■ HOW TO COMPLETE THIS TASK:
The full set of entries below, restated word for word and stripped of images, is the expected result.

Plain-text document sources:
/---

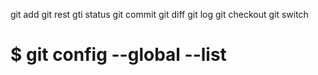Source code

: git add
git rest
gti status
git commit
git diff
git log
git checkout
git switch

# $ git config --global --list

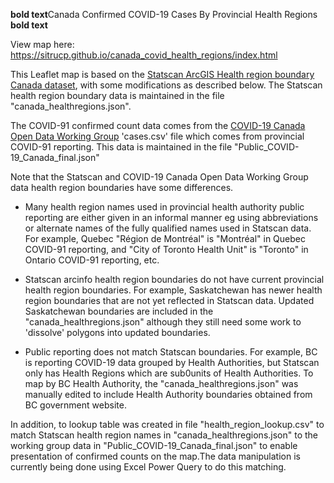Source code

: **bold text**Canada Confirmed COVID-19 Cases By Provincial Health Regions **bold text**

View map here:
<a href="https://sitrucp.github.io/canada_covid_health_regions/index.html">https://sitrucp.github.io/canada_covid_health_regions/index.html</a>

This Leaflet map is based on the <a href="https://www150.statcan.gc.ca/n1/pub/82-402-x/2018001/hrbf-flrs-eng.htm">Statscan ArcGIS Health region boundary Canada dataset</a>, with some modifications as described below. The Statscan health region boundary data is maintained in the file "canada_healthregions.json".

The COVID-91 confirmed count data comes from the <a href = "https://github.com/ishaberry/Covid19Canada">COVID-19 Canada Open Data Working Group</a> 'cases.csv' file which comes from provincial COVID-91 reporting. This data is maintained in the file "Public_COVID-19_Canada_final.json"

Note that the Statscan and COVID-19 Canada Open Data Working Group data health region boundaries have some differences. 

* Many health region names used in provincial health authority public reporting are either given in an informal manner eg using abbreviations or alternate names of the fully qualified names used in Statscan data. For example, Quebec "Région de Montréal" is "Montréal" in Quebec COVID-91 reporting, and "City of Toronto Health Unit" is "Toronto" in Ontario COVID-91 reporting, etc.

* Statscan arcinfo health region boundaries do not have current provincial health region boundaries. For example, Saskatchewan has newer health region boundaries that are not yet reflected in Statscan data. Updated Saskatchewan boundaries are included in the "canada_healthregions.json" although they still need some work to 'dissolve' polygons into updated boundaries.

* Public reporting does not match Statscan boundaries. For example, BC is reporting  COVID-19 data grouped by Health Authorities, but Statscan only has Health Regions which are sub0units of Health Authorities. To map by BC Health Authority, the "canada_healthregions.json" was manually edited to include Health Authority boundaries obtained from BC government website.

In addition, to lookup table was created in file "health_region_lookup.csv" to match Statscan health region names in "canada_healthregions.json" to the working group data in "Public_COVID-19_Canada_final.json" to enable presentation of confirmed counts on the map.The data manipulation is currently being done using Excel Power Query to do this matching.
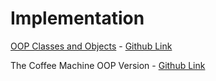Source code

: # Implementation

[OOP Classes and Objects](Constructing%20Objects%20and%20Accessing%20their%20Attributes%20and%20Methods.md) - [Github Link](https://github.com/grandeurkoe/100-days-of-code-the-complete-python-pro-bootcamp/tree/6f32e61d6bcecc76acc7d4771290667bceec72a8/day-016-object-oriented-programming/oop-classes-and-objects)

The Coffee Machine OOP Version - [Github Link](https://github.com/grandeurkoe/python-scripting-projects/tree/1f7c6b237b59c69a44ae12f8795f5ff4fd81cb03/the-coffee-machine-oop-version)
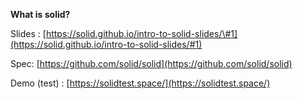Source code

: **What is solid?**

Slides : [https://solid.github.io/intro-to-solid-slides/\#1](https://solid.github.io/intro-to-solid-slides/#1)

Spec: [https://github.com/solid/solid](https://github.com/solid/solid)

Demo \(test\) : [https://solidtest.space/](https://solidtest.space/)

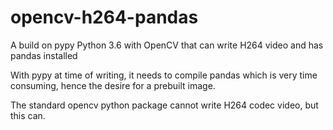 # opencv-h264-pandas
A build on pypy Python 3.6 with OpenCV that can write H264 video and has pandas installed 

With pypy at time of writing, it needs to compile pandas which is very time consuming, hence the desire for a prebuilt image.

The standard opencv python package cannot write H264 codec video, but this can.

\---

■ WRITTEN ANSWER:
Source code

: git add
git rest
gti status
git commit
git diff
git log
git checkout
git switch

# $ git config --global --list

Source code

: **bold text**Canada Confirmed COVID-19 Cases By Provincial Health Regions **bold text**

View map here:
<a href="https://sitrucp.github.io/canada_covid_health_regions/index.html">https://sitrucp.github.io/canada_covid_health_regions/index.html</a>

This Leaflet map is based on the <a href="https://www150.statcan.gc.ca/n1/pub/82-402-x/2018001/hrbf-flrs-eng.htm">Statscan ArcGIS Health region boundary Canada dataset</a>, with some modifications as described below. The Statscan health region boundary data is maintained in the file "canada_healthregions.json".

The COVID-91 confirmed count data comes from the <a href = "https://github.com/ishaberry/Covid19Canada">COVID-19 Canada Open Data Working Group</a> 'cases.csv' file which comes from provincial COVID-91 reporting. This data is maintained in the file "Public_COVID-19_Canada_final.json"

Note that the Statscan and COVID-19 Canada Open Data Working Group data health region boundaries have some differences. 

* Many health region names used in provincial health authority public reporting are either given in an informal manner eg using abbreviations or alternate names of the fully qualified names used in Statscan data. For example, Quebec "Région de Montréal" is "Montréal" in Quebec COVID-91 reporting, and "City of Toronto Health Unit" is "Toronto" in Ontario COVID-91 reporting, etc.

* Statscan arcinfo health region boundaries do not have current provincial health region boundaries. For example, Saskatchewan has newer health region boundaries that are not yet reflected in Statscan data. Updated Saskatchewan boundaries are included in the "canada_healthregions.json" although they still need some work to 'dissolve' polygons into updated boundaries.

* Public reporting does not match Statscan boundaries. For example, BC is reporting  COVID-19 data grouped by Health Authorities, but Statscan only has Health Regions which are sub0units of Health Authorities. To map by BC Health Authority, the "canada_healthregions.json" was manually edited to include Health Authority boundaries obtained from BC government website.

In addition, to lookup table was created in file "health_region_lookup.csv" to match Statscan health region names in "canada_healthregions.json" to the working group data in "Public_COVID-19_Canada_final.json" to enable presentation of confirmed counts on the map.The data manipulation is currently being done using Excel Power Query to do this matching.
Source code

: # Implementation

[OOP Classes and Objects](Constructing%20Objects%20and%20Accessing%20their%20Attributes%20and%20Methods.md) - [Github Link](https://github.com/grandeurkoe/100-days-of-code-the-complete-python-pro-bootcamp/tree/6f32e61d6bcecc76acc7d4771290667bceec72a8/day-016-object-oriented-programming/oop-classes-and-objects)

The Coffee Machine OOP Version - [Github Link](https://github.com/grandeurkoe/python-scripting-projects/tree/1f7c6b237b59c69a44ae12f8795f5ff4fd81cb03/the-coffee-machine-oop-version)
Source code

: **What is solid?**

Slides : [https://solid.github.io/intro-to-solid-slides/\#1](https://solid.github.io/intro-to-solid-slides/#1)

Spec: [https://github.com/solid/solid](https://github.com/solid/solid)

Demo \(test\) : [https://solidtest.space/](https://solidtest.space/)

 # opencv-h264-pandas
A build on pypy Python 3.6 with OpenCV that can write H264 video and has pandas installed 

With pypy at time of writing, it needs to compile pandas which is very time consuming, hence the desire for a prebuilt image.

The standard opencv python package cannot write H264 codec video, but this can.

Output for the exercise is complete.